Biddy Siebert's consciousness is precisely that of a boy who feels that he exists on the fringes of other, more powerful lives. He moves through the landscape of a small town, a place of salt marshes, wired perimeters and narrow blacktops that lead to the Sikorsky aircraft works and the local airport with its derelict "melancholy Windsock Restaurant." Very astutely, Shepard creates a personality which is ordinary and unassertive-- Biddy is neither passive nor rebellious, just an occasionally delinquent "normal" boy. He's interested in baseball and airplanes, serves as an altar boy and sings in the choir. He appears to have no distinctive qualities or talents and yet he is in no sense a null or boring figure to watch. Like Henry James' Maisie he seems to be acted upon by a coarse and often insensitive adult world which he is powerless to alter or understand. Here, Shepard's gnomic epigraph--"Children are the eyes and hands of a family"--deftly suggests just how kids of Biddy's temperament exist in a family. Like eyes and hands, they are the instruments of an invisible will power--in this case, of the currents of a difficult, though unexceptional marriage.
Biddy's family is neither private and nuclear, nor large and extended, and this means that Biddy and his sister, Kristi, are the victims of the tense and shifting definitions which his parents seek to impose:
"His parents fought after the Lirianos left. He'd heard it coming just in the sharpness with which they put things away, and he hesitated, stupidly, before coming upstairs from the cellar. Dom was fine, the kids were fine, all of his father's friends were fine, his mother said. Everybody was fine except Judy and her family. Judy and her family got treated like s---."
Judy--Biddy's mother--emerges as weak and self-justifying, while his father is a dominating and insensitive extrovert. With scrupulous relish, Shepard deploys the paternal vernacular to crisp and suggestive effect: "Sometimes I think you haven't both oars in the water. . . either s---or get off the pot," Walt Siebert tells his son. His brusqueness grates, but instead of rebelling, Biddy broods and ponders and bides his time.
Approaching his mother when she is doing the family Christmas cards, Biddy discovers that she is as helpless and confused as he is:
"She put her pencil down. 'Biddy, I'm not running this show. I don't choose our friends. I don't choose our activities. I don't make decisions. I get a vote. Sometimes.' "

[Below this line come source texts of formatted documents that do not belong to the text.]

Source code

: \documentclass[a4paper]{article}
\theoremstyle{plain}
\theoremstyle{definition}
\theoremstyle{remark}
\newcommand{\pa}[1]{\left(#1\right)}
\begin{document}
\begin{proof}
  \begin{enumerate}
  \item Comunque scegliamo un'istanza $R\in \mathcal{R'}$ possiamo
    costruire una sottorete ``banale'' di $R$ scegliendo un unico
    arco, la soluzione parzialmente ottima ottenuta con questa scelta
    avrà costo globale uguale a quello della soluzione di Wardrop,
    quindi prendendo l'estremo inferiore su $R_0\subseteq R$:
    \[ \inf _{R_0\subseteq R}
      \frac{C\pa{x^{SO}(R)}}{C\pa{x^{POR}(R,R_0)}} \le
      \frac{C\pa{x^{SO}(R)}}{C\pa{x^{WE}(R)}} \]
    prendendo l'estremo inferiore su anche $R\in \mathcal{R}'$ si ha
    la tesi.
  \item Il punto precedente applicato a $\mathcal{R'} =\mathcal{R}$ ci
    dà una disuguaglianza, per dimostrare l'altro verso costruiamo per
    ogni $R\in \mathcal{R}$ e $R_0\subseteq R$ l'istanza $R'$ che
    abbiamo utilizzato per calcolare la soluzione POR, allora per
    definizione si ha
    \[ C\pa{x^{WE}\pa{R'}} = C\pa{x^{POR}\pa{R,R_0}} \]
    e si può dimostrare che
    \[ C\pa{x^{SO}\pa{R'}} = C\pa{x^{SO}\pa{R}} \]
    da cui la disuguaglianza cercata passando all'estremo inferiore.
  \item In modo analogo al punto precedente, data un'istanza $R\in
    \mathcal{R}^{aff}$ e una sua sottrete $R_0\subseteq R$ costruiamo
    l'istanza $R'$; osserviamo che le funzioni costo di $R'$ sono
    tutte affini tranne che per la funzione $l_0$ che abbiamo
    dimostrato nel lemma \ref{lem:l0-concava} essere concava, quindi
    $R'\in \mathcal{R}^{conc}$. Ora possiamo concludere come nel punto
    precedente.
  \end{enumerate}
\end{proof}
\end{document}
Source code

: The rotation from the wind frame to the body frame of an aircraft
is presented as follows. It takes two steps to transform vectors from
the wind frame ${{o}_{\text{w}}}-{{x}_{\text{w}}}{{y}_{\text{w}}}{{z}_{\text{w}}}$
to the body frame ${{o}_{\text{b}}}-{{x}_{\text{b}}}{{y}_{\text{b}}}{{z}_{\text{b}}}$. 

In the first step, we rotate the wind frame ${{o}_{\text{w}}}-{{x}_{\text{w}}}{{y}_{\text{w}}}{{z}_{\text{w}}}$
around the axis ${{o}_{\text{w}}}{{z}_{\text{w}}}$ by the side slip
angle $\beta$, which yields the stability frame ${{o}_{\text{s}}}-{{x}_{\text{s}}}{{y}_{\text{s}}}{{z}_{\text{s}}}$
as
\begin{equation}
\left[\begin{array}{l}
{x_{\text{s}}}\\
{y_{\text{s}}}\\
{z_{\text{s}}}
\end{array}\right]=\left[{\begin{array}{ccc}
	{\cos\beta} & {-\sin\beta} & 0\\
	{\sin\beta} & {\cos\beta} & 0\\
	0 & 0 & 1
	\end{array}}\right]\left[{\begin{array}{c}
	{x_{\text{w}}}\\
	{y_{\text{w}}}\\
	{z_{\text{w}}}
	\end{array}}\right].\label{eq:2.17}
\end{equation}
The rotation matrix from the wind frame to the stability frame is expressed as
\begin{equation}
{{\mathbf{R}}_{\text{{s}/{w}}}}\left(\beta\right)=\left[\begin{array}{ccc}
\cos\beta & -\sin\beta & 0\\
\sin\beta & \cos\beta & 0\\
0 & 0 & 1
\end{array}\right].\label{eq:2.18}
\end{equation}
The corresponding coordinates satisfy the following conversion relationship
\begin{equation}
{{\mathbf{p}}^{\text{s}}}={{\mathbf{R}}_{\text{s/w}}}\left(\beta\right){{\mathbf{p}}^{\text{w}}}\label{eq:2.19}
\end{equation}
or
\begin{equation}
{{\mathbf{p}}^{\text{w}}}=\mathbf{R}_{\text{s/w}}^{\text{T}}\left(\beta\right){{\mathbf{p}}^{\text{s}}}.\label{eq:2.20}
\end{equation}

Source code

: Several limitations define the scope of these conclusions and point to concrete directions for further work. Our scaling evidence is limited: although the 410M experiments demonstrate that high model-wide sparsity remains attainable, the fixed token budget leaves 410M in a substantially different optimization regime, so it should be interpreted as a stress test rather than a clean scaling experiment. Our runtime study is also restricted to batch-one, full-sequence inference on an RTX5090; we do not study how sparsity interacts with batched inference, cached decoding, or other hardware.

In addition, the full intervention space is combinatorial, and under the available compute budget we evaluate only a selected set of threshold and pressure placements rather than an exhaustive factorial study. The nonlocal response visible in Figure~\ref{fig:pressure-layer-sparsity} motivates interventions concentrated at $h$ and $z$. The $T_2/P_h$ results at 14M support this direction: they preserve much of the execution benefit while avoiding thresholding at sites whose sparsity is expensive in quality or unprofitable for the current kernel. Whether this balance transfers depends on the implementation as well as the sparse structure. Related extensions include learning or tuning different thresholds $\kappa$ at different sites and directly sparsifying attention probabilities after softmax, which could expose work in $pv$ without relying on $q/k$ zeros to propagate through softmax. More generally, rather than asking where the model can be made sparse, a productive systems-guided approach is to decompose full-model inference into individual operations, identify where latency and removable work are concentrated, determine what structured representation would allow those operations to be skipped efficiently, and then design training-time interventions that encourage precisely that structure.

By consistently understating and by rejecting all intrusive commentary Shepard neatly allows the reader to deduce character and psychology from small but significant actions and snatches of casually perfect dialogue. His deceptively simple prose-style and low-key narrative manner conceal a cool, exacting artistry.

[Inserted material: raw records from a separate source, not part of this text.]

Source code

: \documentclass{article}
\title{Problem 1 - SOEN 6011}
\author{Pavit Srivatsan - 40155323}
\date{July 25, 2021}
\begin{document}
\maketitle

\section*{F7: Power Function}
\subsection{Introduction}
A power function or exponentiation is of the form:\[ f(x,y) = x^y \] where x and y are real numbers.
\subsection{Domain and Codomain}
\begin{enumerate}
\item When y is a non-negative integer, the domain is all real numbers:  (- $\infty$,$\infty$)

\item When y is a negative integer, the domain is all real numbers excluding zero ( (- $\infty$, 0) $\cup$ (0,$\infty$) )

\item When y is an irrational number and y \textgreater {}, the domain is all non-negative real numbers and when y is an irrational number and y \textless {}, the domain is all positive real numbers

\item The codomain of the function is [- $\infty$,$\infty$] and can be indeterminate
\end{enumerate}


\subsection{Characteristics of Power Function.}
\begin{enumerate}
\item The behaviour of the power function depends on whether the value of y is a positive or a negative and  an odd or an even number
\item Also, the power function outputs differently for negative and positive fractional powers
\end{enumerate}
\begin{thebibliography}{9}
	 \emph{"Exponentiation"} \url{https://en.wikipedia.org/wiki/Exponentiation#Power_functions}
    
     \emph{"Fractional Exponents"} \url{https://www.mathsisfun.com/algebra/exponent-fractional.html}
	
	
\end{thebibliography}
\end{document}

One of the outstanding features of Flights is the dreamlike precision with which action and landscape are described. Biddy's fatalistic numbness and intense self-absorption refract a bizarre reality which is both banal and strange, ordinary and marvelous. This muted atmosphere is particularly effective in an early scene where Biddy's family and friends gather on the Siebert lawn one Labor Day to watch an air show. A parachutist detaches himself from the diamond pattern which the rest of his team is making, the group watches and comments casually, and then the atmosphere is charged first with surprise, then fear. "He could be coming here," someone says, and then the parachutist is seen "coming in low and hard, still pulling, not floating at all, swooping, and Biddy could see the frustration on his face and the shine on his boots." Biddy's father swears and begins to herd the women out of the way, the parachutist dips lower, hits the roof, bounces and then comes twisting down again "catching a TV tray with watermelon on it and kicking it up over the clothesline in a rain of pink chunks and seeds." Shepard narrates this episode with studied poise and we're reminded of it later when Biddy goes to the restroom during a wedding celebration and catches a vague smell "of melon and urine." It's as though Biddy is sensitive to mysterious fragments of experience which he is as yet incapable of understanding or giving shape to.
Jim Shepard, however, has succeeded wonderfully in building a sharp, enigmatic, highly intelligent fiction from what at first appeared an unpromising subject. Shepard is gifted with a wise and unforced insight into the shifting politics of family life, and he is able to move his story to its climax of momentary independence and escape without any appearance of conscious plotting. It would distort his achievement, if I were to reveal just what that climax is--this novel needs to be savored moment by moment for its benign artistic cunning and sheer imaginative wisdom. Flights is a stunning and highly professional first novel and we may safely predict a most distinguished future for its author.